The UK’s health regulator, the Care Quality Commission (CQC) – which regulates hospitals, adult social care, and primary medical services – is aiming to move towards a more intelligence driven regulatory approach, but needs to do significant work on its information systems in order to achieve its goals.
This is according to a new report out today by the influential Public Accounts Committee, which states the CQC’s workload may well increase over the coming years, due to the financial pressures placed on the NHS, and as a result, faces challenges in being prepared.
However, this is the third time that the Committee has reported on the Commission since 2012, and it notes that it has “improved significantly” over this period.
It’s also worth noting that Sir David Behan has announced his retirement as chief executive of CQC and the Committee notes that the new chief executive “will have a big task to ensure the Commission is able to tackle the big challenges that are on the horizon”.
Committee Chair, Meg Hillier MP, said:
Sir David Behan is stepping down after six years running the Care Quality Commission. The regulator has improved significantly under his stewardship but there is no room for complacency.
Sir David’s successor will inherit a mixture of persistent weaknesses and looming challenges. These must be tackled amid Commission funding cuts and continued financial pressure across the health and care sectors.
Both are a potential threat to the Commission’s ability to carry out its duties, which would in turn undermine the ability of patients and their families to make timely and informed choices about care.
As it stands, the Commission still does not meet the turnaround targets it sets itself for publication of inspection reports. It must do better, particularly on hospital reports, and we expect it to demonstrate progress.

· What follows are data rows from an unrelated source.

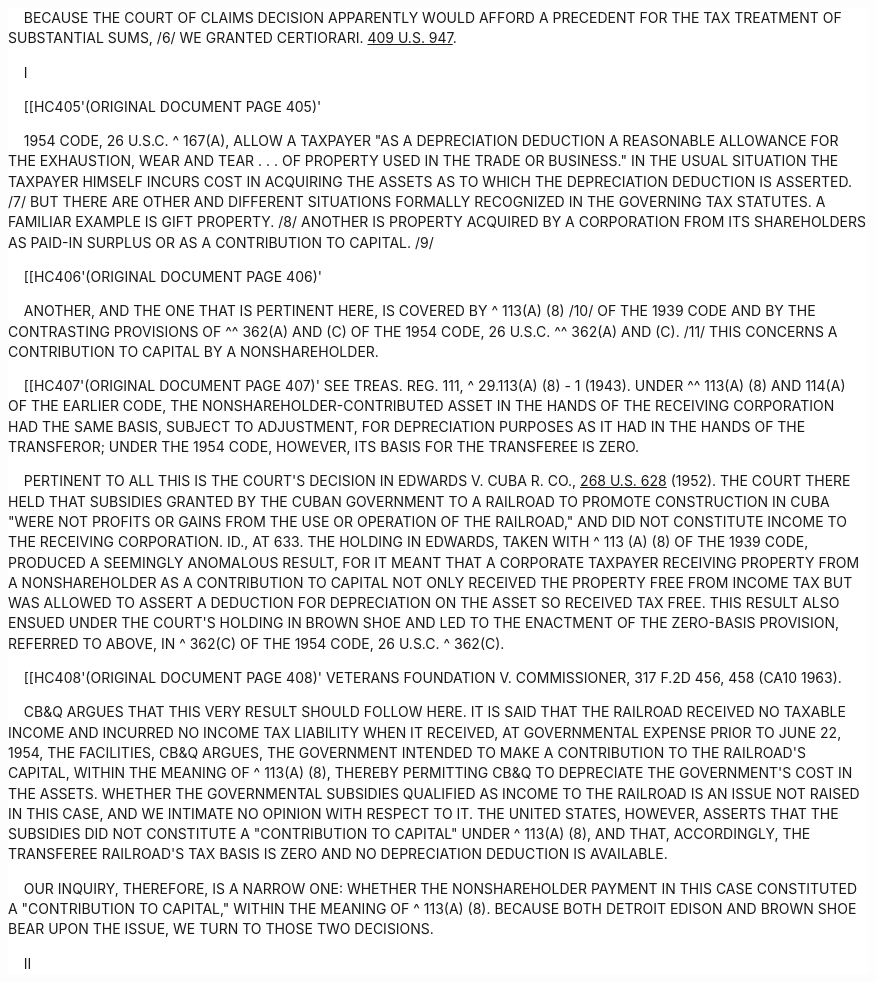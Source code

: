     BECAUSE THE COURT OF CLAIMS DECISION APPARENTLY WOULD AFFORD A PRECEDENT FOR THE TAX TREATMENT OF SUBSTANTIAL SUMS, /6/  WE GRANTED CERTIORARI.  [409 U.S. 947][/us/courts/scotus/usReporter/409/947].

    I

    \[\[HC405'(ORIGINAL DOCUMENT PAGE 405)'

    1954 CODE, 26 U.S.C. ^ 167(A), ALLOW A TAXPAYER "AS A DEPRECIATION DEDUCTION A REASONABLE ALLOWANCE FOR THE EXHAUSTION, WEAR AND TEAR . . . OF PROPERTY USED IN THE TRADE OR BUSINESS."  IN THE USUAL SITUATION THE TAXPAYER HIMSELF INCURS COST IN ACQUIRING THE ASSETS AS TO WHICH THE DEPRECIATION DEDUCTION IS ASSERTED.  /7/  BUT THERE ARE OTHER AND DIFFERENT SITUATIONS FORMALLY RECOGNIZED IN THE GOVERNING TAX STATUTES.  A FAMILIAR EXAMPLE IS GIFT PROPERTY.  /8/  ANOTHER IS PROPERTY ACQUIRED BY A CORPORATION FROM ITS SHAREHOLDERS AS PAID-IN SURPLUS OR AS A CONTRIBUTION TO CAPITAL.  /9/

    \[\[HC406'(ORIGINAL DOCUMENT PAGE 406)'

    ANOTHER, AND THE ONE THAT IS PERTINENT HERE, IS COVERED BY ^ 113(A) (8) /10/  OF THE 1939 CODE AND BY THE CONTRASTING PROVISIONS OF ^^ 362(A) AND (C) OF THE 1954 CODE, 26 U.S.C. ^^ 362(A) AND (C).  /11/ THIS CONCERNS A CONTRIBUTION TO CAPITAL BY A NONSHAREHOLDER.

    \[\[HC407'(ORIGINAL DOCUMENT PAGE 407)'  SEE TREAS. REG. 111, ^ 29.113(A) (8) - 1 (1943).  UNDER ^^ 113(A) (8) AND 114(A) OF THE EARLIER CODE, THE NONSHAREHOLDER-CONTRIBUTED ASSET IN THE HANDS OF THE RECEIVING CORPORATION HAD THE SAME BASIS, SUBJECT TO ADJUSTMENT, FOR DEPRECIATION PURPOSES AS IT HAD IN THE HANDS OF THE TRANSFEROR; UNDER THE 1954 CODE, HOWEVER, ITS BASIS FOR THE TRANSFEREE IS ZERO.

    PERTINENT TO ALL THIS IS THE COURT'S DECISION IN EDWARDS V. CUBA R. CO., [268 U.S. 628][/us/courts/scotus/usReporter/268/628] (1952).  THE COURT THERE HELD THAT SUBSIDIES GRANTED BY THE CUBAN GOVERNMENT TO A RAILROAD TO PROMOTE CONSTRUCTION IN CUBA "WERE NOT PROFITS OR GAINS FROM THE USE OR OPERATION OF THE RAILROAD," AND DID NOT CONSTITUTE INCOME TO THE RECEIVING CORPORATION.  ID., AT 633.  THE HOLDING IN EDWARDS, TAKEN WITH ^ 113 (A) (8) OF THE 1939 CODE, PRODUCED A SEEMINGLY ANOMALOUS RESULT, FOR IT MEANT THAT A CORPORATE TAXPAYER RECEIVING PROPERTY FROM A NONSHAREHOLDER AS A CONTRIBUTION TO CAPITAL NOT ONLY RECEIVED THE PROPERTY FREE FROM INCOME TAX BUT WAS ALLOWED TO ASSERT A DEDUCTION FOR DEPRECIATION ON THE ASSET SO RECEIVED TAX FREE.  THIS RESULT ALSO ENSUED UNDER THE COURT'S HOLDING IN BROWN SHOE AND LED TO THE ENACTMENT OF THE ZERO-BASIS PROVISION, REFERRED TO ABOVE, IN ^ 362(C) OF THE 1954 CODE, 26 U.S.C. ^ 362(C).

    \[\[HC408'(ORIGINAL DOCUMENT PAGE 408)'  VETERANS FOUNDATION V. COMMISSIONER, 317 F.2D 456, 458 (CA10 1963).

    CB&Q ARGUES THAT THIS VERY RESULT SHOULD FOLLOW HERE.  IT IS SAID THAT THE RAILROAD RECEIVED NO TAXABLE INCOME AND INCURRED NO INCOME TAX LIABILITY WHEN IT RECEIVED, AT GOVERNMENTAL EXPENSE PRIOR TO JUNE 22, 1954, THE FACILITIES, CB&Q ARGUES, THE GOVERNMENT INTENDED TO MAKE A CONTRIBUTION TO THE RAILROAD'S CAPITAL, WITHIN THE MEANING OF ^ 113(A) (8), THEREBY PERMITTING CB&Q TO DEPRECIATE THE GOVERNMENT'S COST IN THE ASSETS.  WHETHER THE GOVERNMENTAL SUBSIDIES QUALIFIED AS INCOME TO THE RAILROAD IS AN ISSUE NOT RAISED IN THIS CASE, AND WE INTIMATE NO OPINION WITH RESPECT TO IT.  THE UNITED STATES, HOWEVER, ASSERTS THAT THE SUBSIDIES DID NOT CONSTITUTE A "CONTRIBUTION TO CAPITAL" UNDER ^ 113(A) (8), AND THAT, ACCORDINGLY, THE TRANSFEREE RAILROAD'S TAX BASIS IS ZERO AND NO DEPRECIATION DEDUCTION IS AVAILABLE.

    OUR INQUIRY, THEREFORE, IS A NARROW ONE:  WHETHER THE NONSHAREHOLDER PAYMENT IN THIS CASE CONSTITUTED A "CONTRIBUTION TO CAPITAL," WITHIN THE MEANING OF ^ 113(A) (8).  BECAUSE BOTH DETROIT EDISON AND BROWN SHOE BEAR UPON THE ISSUE, WE TURN TO THOSE TWO DECISIONS.

    II


[/us/courts/scotus/usReporter/412/401]: https://publicdocs.github.io/go/links?ns=uslm-x&ref=%2Fus%2Fcourts%2Fscotus%2FusReporter%2F412%2F401
[/us/courts/scotus/usReporter/319/98]: https://publicdocs.github.io/go/links?ns=uslm-x&ref=%2Fus%2Fcourts%2Fscotus%2FusReporter%2F319%2F98
[/us/courts/scotus/usReporter/339/583]: https://publicdocs.github.io/go/links?ns=uslm-x&ref=%2Fus%2Fcourts%2Fscotus%2FusReporter%2F339%2F583
[/us/stat/48/195]: https://publicdocs.github.io/go/links?ns=uslm&ref=%2Fus%2Fstat%2F48%2F195
[/us/courts/scotus/usReporter/339/583]: https://publicdocs.github.io/go/links?ns=uslm-x&ref=%2Fus%2Fcourts%2Fscotus%2FusReporter%2F339%2F583
[/us/courts/scotus/usReporter/319/98]: https://publicdocs.github.io/go/links?ns=uslm-x&ref=%2Fus%2Fcourts%2Fscotus%2FusReporter%2F319%2F98
[/us/courts/scotus/usReporter/409/947]: https://publicdocs.github.io/go/links?ns=uslm-x&ref=%2Fus%2Fcourts%2Fscotus%2FusReporter%2F409%2F947
[/us/courts/scotus/usReporter/268/628]: https://publicdocs.github.io/go/links?ns=uslm-x&ref=%2Fus%2Fcourts%2Fscotus%2FusReporter%2F268%2F628
[/us/stat/49/1648]: https://publicdocs.github.io/go/links?ns=uslm&ref=%2Fus%2Fstat%2F49%2F1648
[/us/stat/54/974]: https://publicdocs.github.io/go/links?ns=uslm&ref=%2Fus%2Fstat%2F54%2F974
[/us/courts/scotus/usReporter/294/405]: https://publicdocs.github.io/go/links?ns=uslm-x&ref=%2Fus%2Fcourts%2Fscotus%2FusReporter%2F294%2F405
[/us/courts/scotus/usReporter/274/295]: https://publicdocs.github.io/go/links?ns=uslm-x&ref=%2Fus%2Fcourts%2Fscotus%2FusReporter%2F274%2F295
[/us/courts/scotus/usReporter/279/333]: https://publicdocs.github.io/go/links?ns=uslm-x&ref=%2Fus%2Fcourts%2Fscotus%2FusReporter%2F279%2F333
[/us/courts/scotus/usReporter/308/252]: https://publicdocs.github.io/go/links?ns=uslm-x&ref=%2Fus%2Fcourts%2Fscotus%2FusReporter%2F308%2F252
[/us/courts/scotus/usReporter/364/92]: https://publicdocs.github.io/go/links?ns=uslm-x&ref=%2Fus%2Fcourts%2Fscotus%2FusReporter%2F364%2F92
[/us/courts/scotus/usReporter/383/272]: https://publicdocs.github.io/go/links?ns=uslm-x&ref=%2Fus%2Fcourts%2Fscotus%2FusReporter%2F383%2F272
[/us/stat/48/203]: https://publicdocs.github.io/go/links?ns=uslm&ref=%2Fus%2Fstat%2F48%2F203
[/us/stat/58/840]: https://publicdocs.github.io/go/links?ns=uslm&ref=%2Fus%2Fstat%2F58%2F840
[/us/courts/scotus/usReporter/357/919]: https://publicdocs.github.io/go/links?ns=uslm-x&ref=%2Fus%2Fcourts%2Fscotus%2FusReporter%2F357%2F919
[/us/courts/scotus/usReporter/319/98]: https://publicdocs.github.io/go/links?ns=uslm-x&ref=%2Fus%2Fcourts%2Fscotus%2FusReporter%2F319%2F98
[/us/courts/scotus/usReporter/339/583]: https://publicdocs.github.io/go/links?ns=uslm-x&ref=%2Fus%2Fcourts%2Fscotus%2FusReporter%2F339%2F583
[/us/stat/48/203]: https://publicdocs.github.io/go/links?ns=uslm&ref=%2Fus%2Fstat%2F48%2F203
[/us/stat/58/840]: https://publicdocs.github.io/go/links?ns=uslm&ref=%2Fus%2Fstat%2F58%2F840
[/us/courts/scotus/usReporter/339/583]: https://publicdocs.github.io/go/links?ns=uslm-x&ref=%2Fus%2Fcourts%2Fscotus%2FusReporter%2F339%2F583
[/us/courts/scotus/usReporter/286/285]: https://publicdocs.github.io/go/links?ns=uslm-x&ref=%2Fus%2Fcourts%2Fscotus%2FusReporter%2F286%2F285
[/us/courts/scotus/usReporter/268/628]: https://publicdocs.github.io/go/links?ns=uslm-x&ref=%2Fus%2Fcourts%2Fscotus%2FusReporter%2F268%2F628
[/us/courts/scotus/usReporter/319/98]: https://publicdocs.github.io/go/links?ns=uslm-x&ref=%2Fus%2Fcourts%2Fscotus%2FusReporter%2F319%2F98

There is also significant work to be done on information-gathering. It is a simple point, but the Commission cannot hope to fulfil its vision of intelligence-driven regulation until it has in place systems that are up to the job.
Even then, it must ensure the information feeding those systems is adequate to flag the early signs of poor care. That means investing time in building relationships at the frontline with Healthwatch groups, CCGs and others.
The CQC plays a vital role in ensuring people receive safe, effective, high-quality care. However, with health and care providers under severe financial pressure, the Commission’s workload is likely to increase if services deteriorate, and it needs to be prepared for providing stringent oversight.
One area for improvement that the Committee highlights is improving the timeliness of publishing inspection reports, where the CQC doesn’t meet the targets it sets itself across any of the sectors it regulates. The biggest gap in performance is hospitals, where, for example, in the first quarter of 2017-18 only 25% of reports were published within 50 days compared to the target of 90%.
Delays mean that the public does not have timely information to make informed decisions about their care. And delays are largely put down to “inefficient processes within the Commission”.
The CQC is aiming for a more “intelligence-driven regulatory approach”, including reducing the frequency and depth of its inspections – but the Committee notes that this is “heavily dependent on improving its information systems”.
The report notes:
The Commission’s current information systems require significant work including: improving its registration systems; fully implementing its software for analysing text-based information; updating its systems for collecting information from providers; and continuing to develop its ability to draw together information on a provider from different sources. The Commission is testing its new systems as it progresses and has developed a wider digital strategy which sets out the priorities for moving towards an intelligence-driven regulatory approach.
The Commission set out that much of its registration system remains paper based. At present around 50% of its registration applications are completed on-line. Where applications are undertaken on-line around 70% do not need any further action before being processed compared with only around 40% of application forms sent by email. The Commission explained that it has put in place a registration improvement programme to digitise its processes and is also making changes to its underlying process, for example, extending the time period to undertake Disclosure and Barring Service (DBS) checks when a GP practice partnership changes.
The report highlights that the Commission has purchased an off-the-shelf software package in February 2015 to help it analyse and quantify the text based information it receives from the public through its website. However, the Commission said that the software is “not intuitive” and it needed to train staff to use it.
It added that the processes for collecting information from adult social care providers will become digital in January 2018, with an ambition for GP collections to be digital by April 2018. This should enable providers to submit information in real-time rather than through an annual collection.
In terms of its strategy and support, the report notes:
The Commission is testing its systems as it develops them with support from the Department’s digital assurance teams and the Cabinet Office. The Commission confirmed that it has established a digital strategy to support its ambition for a more intelligence-driven regulatory approach and that it had agreed this strategy with its board.
The Commission explained that its strategy has two key elements: first, to strengthen its digital infrastructure; and second, to ensure it is collecting the right information and using it effectively. To support the implementation of the strategy, the Commission has made two key appointments: a chief digital officer (jointly with NHS Improvement) and a director of intelligence.